**Work task:**
All records are to be restated word for word, with pictures excluded.

**Dataset records:**
****************************************
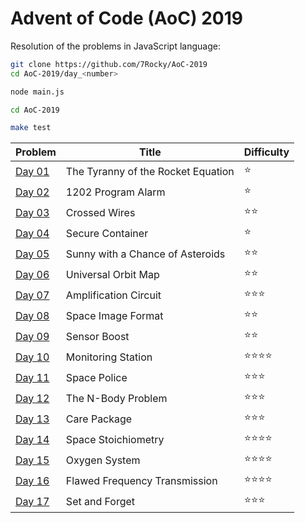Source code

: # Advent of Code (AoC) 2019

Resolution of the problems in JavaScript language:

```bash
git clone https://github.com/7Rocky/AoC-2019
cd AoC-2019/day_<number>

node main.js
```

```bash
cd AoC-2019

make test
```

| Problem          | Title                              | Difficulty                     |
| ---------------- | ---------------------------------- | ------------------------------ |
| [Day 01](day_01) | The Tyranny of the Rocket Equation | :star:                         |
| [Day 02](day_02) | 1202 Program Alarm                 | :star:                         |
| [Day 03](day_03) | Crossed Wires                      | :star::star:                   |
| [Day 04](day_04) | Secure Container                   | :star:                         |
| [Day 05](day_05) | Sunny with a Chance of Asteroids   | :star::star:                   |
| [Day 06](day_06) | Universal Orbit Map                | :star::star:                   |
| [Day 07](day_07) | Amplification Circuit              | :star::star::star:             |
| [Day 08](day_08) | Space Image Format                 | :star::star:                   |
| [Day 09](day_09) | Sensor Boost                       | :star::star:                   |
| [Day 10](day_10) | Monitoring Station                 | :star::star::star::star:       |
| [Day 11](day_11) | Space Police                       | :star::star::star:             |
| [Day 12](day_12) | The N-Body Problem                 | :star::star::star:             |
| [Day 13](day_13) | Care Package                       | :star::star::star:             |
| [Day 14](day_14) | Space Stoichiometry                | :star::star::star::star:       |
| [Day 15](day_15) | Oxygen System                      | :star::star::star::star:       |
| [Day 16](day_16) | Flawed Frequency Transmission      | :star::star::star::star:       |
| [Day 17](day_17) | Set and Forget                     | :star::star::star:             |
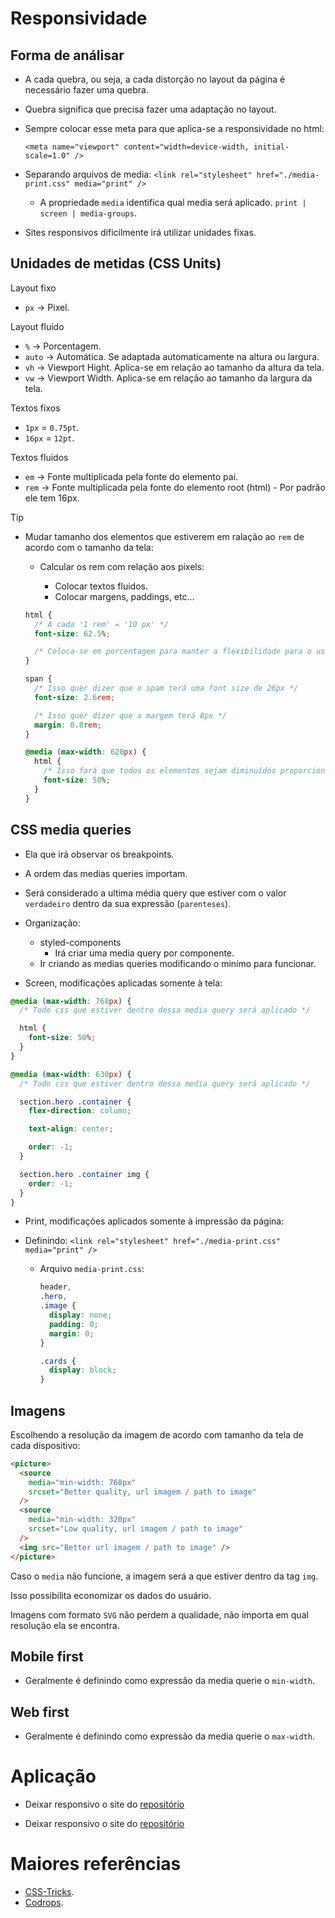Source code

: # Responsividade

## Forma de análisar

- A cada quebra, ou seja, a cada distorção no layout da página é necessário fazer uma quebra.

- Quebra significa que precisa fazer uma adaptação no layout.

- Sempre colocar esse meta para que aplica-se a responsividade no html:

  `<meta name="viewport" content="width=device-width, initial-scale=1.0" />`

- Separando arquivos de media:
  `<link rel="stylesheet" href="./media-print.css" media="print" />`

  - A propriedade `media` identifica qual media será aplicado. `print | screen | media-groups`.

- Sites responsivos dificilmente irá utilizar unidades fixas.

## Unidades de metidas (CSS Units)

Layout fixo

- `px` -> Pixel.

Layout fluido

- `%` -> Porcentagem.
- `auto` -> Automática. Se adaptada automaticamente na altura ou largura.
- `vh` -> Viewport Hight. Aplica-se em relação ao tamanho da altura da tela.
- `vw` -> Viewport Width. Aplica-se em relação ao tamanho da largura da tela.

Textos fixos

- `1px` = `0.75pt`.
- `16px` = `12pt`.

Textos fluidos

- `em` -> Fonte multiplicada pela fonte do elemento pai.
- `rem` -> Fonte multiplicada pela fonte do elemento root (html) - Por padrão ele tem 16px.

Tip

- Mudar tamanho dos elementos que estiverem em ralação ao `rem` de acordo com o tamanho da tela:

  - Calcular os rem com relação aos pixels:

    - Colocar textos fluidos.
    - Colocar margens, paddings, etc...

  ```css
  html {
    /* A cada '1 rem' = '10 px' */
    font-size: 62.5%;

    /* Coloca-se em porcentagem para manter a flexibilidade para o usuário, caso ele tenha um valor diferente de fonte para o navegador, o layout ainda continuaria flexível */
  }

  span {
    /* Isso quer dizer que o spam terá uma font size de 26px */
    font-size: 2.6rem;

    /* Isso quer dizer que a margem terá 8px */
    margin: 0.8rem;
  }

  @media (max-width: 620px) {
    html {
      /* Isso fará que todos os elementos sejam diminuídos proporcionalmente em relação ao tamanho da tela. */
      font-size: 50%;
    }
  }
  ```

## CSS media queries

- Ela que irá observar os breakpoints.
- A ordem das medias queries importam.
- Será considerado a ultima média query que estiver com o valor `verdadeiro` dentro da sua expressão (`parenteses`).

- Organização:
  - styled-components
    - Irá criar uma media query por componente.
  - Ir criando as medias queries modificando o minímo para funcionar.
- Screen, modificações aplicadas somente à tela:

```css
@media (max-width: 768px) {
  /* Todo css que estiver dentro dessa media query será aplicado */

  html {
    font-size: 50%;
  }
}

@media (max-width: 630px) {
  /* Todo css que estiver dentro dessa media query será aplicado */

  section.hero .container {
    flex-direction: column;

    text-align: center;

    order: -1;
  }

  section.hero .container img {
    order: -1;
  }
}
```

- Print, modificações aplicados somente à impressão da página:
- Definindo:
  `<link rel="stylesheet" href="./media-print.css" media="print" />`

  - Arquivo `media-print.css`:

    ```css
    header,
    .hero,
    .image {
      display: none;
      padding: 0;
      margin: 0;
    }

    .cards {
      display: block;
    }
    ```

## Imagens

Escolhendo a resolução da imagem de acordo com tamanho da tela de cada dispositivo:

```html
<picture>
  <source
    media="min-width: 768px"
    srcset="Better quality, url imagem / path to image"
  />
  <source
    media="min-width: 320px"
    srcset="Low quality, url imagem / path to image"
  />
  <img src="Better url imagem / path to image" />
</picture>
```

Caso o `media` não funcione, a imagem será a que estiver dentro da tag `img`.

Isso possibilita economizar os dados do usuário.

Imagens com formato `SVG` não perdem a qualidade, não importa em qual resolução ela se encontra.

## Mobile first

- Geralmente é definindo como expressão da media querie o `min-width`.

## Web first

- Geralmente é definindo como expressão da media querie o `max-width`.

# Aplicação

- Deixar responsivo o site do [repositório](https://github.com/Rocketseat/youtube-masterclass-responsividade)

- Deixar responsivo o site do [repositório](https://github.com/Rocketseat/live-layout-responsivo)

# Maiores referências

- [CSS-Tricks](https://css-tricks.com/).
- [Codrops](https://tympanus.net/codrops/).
****************************************
**Finished exercise:**
Source code

: # Advent of Code (AoC) 2019

Resolution of the problems in JavaScript language:

```bash
git clone https://github.com/7Rocky/AoC-2019
cd AoC-2019/day_<number>

node main.js
```

```bash
cd AoC-2019

make test
```

| Problem          | Title                              | Difficulty                     |
| ---------------- | ---------------------------------- | ------------------------------ |
| [Day 01](day_01) | The Tyranny of the Rocket Equation | :star:                         |
| [Day 02](day_02) | 1202 Program Alarm                 | :star:                         |
| [Day 03](day_03) | Crossed Wires                      | :star::star:                   |
| [Day 04](day_04) | Secure Container                   | :star:                         |
| [Day 05](day_05) | Sunny with a Chance of Asteroids   | :star::star:                   |
| [Day 06](day_06) | Universal Orbit Map                | :star::star:                   |
| [Day 07](day_07) | Amplification Circuit              | :star::star::star:             |
| [Day 08](day_08) | Space Image Format                 | :star::star:                   |
| [Day 09](day_09) | Sensor Boost                       | :star::star:                   |
| [Day 10](day_10) | Monitoring Station                 | :star::star::star::star:       |
| [Day 11](day_11) | Space Police                       | :star::star::star:             |
| [Day 12](day_12) | The N-Body Problem                 | :star::star::star:             |
| [Day 13](day_13) | Care Package                       | :star::star::star:             |
| [Day 14](day_14) | Space Stoichiometry                | :star::star::star::star:       |
| [Day 15](day_15) | Oxygen System                      | :star::star::star::star:       |
| [Day 16](day_16) | Flawed Frequency Transmission      | :star::star::star::star:       |
| [Day 17](day_17) | Set and Forget                     | :star::star::star:             |
Source code

: # Responsividade

## Forma de análisar

- A cada quebra, ou seja, a cada distorção no layout da página é necessário fazer uma quebra.

- Quebra significa que precisa fazer uma adaptação no layout.

- Sempre colocar esse meta para que aplica-se a responsividade no html:

  `<meta name="viewport" content="width=device-width, initial-scale=1.0" />`

- Separando arquivos de media:
  `<link rel="stylesheet" href="./media-print.css" media="print" />`

  - A propriedade `media` identifica qual media será aplicado. `print | screen | media-groups`.

- Sites responsivos dificilmente irá utilizar unidades fixas.

## Unidades de metidas (CSS Units)

Layout fixo

- `px` -> Pixel.

Layout fluido

- `%` -> Porcentagem.
- `auto` -> Automática. Se adaptada automaticamente na altura ou largura.
- `vh` -> Viewport Hight. Aplica-se em relação ao tamanho da altura da tela.
- `vw` -> Viewport Width. Aplica-se em relação ao tamanho da largura da tela.

Textos fixos

- `1px` = `0.75pt`.
- `16px` = `12pt`.

Textos fluidos

- `em` -> Fonte multiplicada pela fonte do elemento pai.
- `rem` -> Fonte multiplicada pela fonte do elemento root (html) - Por padrão ele tem 16px.

Tip

- Mudar tamanho dos elementos que estiverem em ralação ao `rem` de acordo com o tamanho da tela:

  - Calcular os rem com relação aos pixels:

    - Colocar textos fluidos.
    - Colocar margens, paddings, etc...

  ```css
  html {
    /* A cada '1 rem' = '10 px' */
    font-size: 62.5%;

    /* Coloca-se em porcentagem para manter a flexibilidade para o usuário, caso ele tenha um valor diferente de fonte para o navegador, o layout ainda continuaria flexível */
  }

  span {
    /* Isso quer dizer que o spam terá uma font size de 26px */
    font-size: 2.6rem;

    /* Isso quer dizer que a margem terá 8px */
    margin: 0.8rem;
  }

  @media (max-width: 620px) {
    html {
      /* Isso fará que todos os elementos sejam diminuídos proporcionalmente em relação ao tamanho da tela. */
      font-size: 50%;
    }
  }
  ```

## CSS media queries

- Ela que irá observar os breakpoints.
- A ordem das medias queries importam.
- Será considerado a ultima média query que estiver com o valor `verdadeiro` dentro da sua expressão (`parenteses`).

- Organização:
  - styled-components
    - Irá criar uma media query por componente.
  - Ir criando as medias queries modificando o minímo para funcionar.
- Screen, modificações aplicadas somente à tela:

```css
@media (max-width: 768px) {
  /* Todo css que estiver dentro dessa media query será aplicado */

  html {
    font-size: 50%;
  }
}

@media (max-width: 630px) {
  /* Todo css que estiver dentro dessa media query será aplicado */

  section.hero .container {
    flex-direction: column;

    text-align: center;

    order: -1;
  }

  section.hero .container img {
    order: -1;
  }
}
```

- Print, modificações aplicados somente à impressão da página:
- Definindo:
  `<link rel="stylesheet" href="./media-print.css" media="print" />`

  - Arquivo `media-print.css`:

    ```css
    header,
    .hero,
    .image {
      display: none;
      padding: 0;
      margin: 0;
    }

    .cards {
      display: block;
    }
    ```

## Imagens

Escolhendo a resolução da imagem de acordo com tamanho da tela de cada dispositivo:

```html
<picture>
  <source
    media="min-width: 768px"
    srcset="Better quality, url imagem / path to image"
  />
  <source
    media="min-width: 320px"
    srcset="Low quality, url imagem / path to image"
  />
  <img src="Better url imagem / path to image" />
</picture>
```

Caso o `media` não funcione, a imagem será a que estiver dentro da tag `img`.

Isso possibilita economizar os dados do usuário.

Imagens com formato `SVG` não perdem a qualidade, não importa em qual resolução ela se encontra.

## Mobile first

- Geralmente é definindo como expressão da media querie o `min-width`.

## Web first

- Geralmente é definindo como expressão da media querie o `max-width`.

# Aplicação

- Deixar responsivo o site do [repositório](https://github.com/Rocketseat/youtube-masterclass-responsividade)

- Deixar responsivo o site do [repositório](https://github.com/Rocketseat/live-layout-responsivo)

# Maiores referências

- [CSS-Tricks](https://css-tricks.com/).
- [Codrops](https://tympanus.net/codrops/).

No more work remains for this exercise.